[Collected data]

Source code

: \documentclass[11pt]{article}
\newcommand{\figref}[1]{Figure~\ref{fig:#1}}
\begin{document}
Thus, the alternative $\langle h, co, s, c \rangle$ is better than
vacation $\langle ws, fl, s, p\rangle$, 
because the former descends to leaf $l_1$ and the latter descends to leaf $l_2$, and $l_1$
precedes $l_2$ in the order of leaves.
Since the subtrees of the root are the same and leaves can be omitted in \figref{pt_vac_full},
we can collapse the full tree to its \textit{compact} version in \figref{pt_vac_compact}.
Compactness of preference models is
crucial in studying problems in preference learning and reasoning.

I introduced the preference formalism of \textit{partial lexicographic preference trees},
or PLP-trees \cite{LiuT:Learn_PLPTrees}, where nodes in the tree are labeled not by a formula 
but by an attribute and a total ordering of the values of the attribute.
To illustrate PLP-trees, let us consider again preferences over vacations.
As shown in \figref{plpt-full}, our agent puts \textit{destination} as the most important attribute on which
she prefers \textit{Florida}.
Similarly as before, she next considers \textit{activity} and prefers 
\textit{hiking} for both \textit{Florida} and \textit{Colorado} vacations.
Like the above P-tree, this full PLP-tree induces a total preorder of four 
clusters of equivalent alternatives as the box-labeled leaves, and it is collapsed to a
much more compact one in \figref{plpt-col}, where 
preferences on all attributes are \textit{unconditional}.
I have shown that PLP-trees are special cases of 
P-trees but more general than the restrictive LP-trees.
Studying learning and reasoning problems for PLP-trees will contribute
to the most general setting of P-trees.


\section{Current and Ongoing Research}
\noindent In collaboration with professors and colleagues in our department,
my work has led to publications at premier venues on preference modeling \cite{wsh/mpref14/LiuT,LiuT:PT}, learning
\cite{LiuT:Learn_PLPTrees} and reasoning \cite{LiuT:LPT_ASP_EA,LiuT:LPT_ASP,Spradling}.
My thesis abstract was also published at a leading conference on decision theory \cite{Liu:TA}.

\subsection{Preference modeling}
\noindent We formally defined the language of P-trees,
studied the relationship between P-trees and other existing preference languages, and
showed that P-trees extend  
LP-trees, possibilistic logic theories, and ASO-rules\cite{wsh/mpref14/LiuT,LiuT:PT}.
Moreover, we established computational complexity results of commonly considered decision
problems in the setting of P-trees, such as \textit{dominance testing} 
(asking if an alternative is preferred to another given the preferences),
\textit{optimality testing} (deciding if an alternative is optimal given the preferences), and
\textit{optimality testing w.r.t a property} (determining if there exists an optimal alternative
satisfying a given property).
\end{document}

**Work item**
Return exactly the lines above from the line that has "P-trees but more" through the line that has "studied the relationship", inclusive, and nothing else.

**Answer to the problem**
P-trees but more general than the restrictive LP-trees.
Studying learning and reasoning problems for PLP-trees will contribute
to the most general setting of P-trees.


\section{Current and Ongoing Research}
\noindent In collaboration with professors and colleagues in our department,
my work has led to publications at premier venues on preference modeling \cite{wsh/mpref14/LiuT,LiuT:PT}, learning
\cite{LiuT:Learn_PLPTrees} and reasoning \cite{LiuT:LPT_ASP_EA,LiuT:LPT_ASP,Spradling}.
My thesis abstract was also published at a leading conference on decision theory \cite{Liu:TA}.

\subsection{Preference modeling}
\noindent We formally defined the language of P-trees,
studied the relationship between P-trees and other existing preference languages, and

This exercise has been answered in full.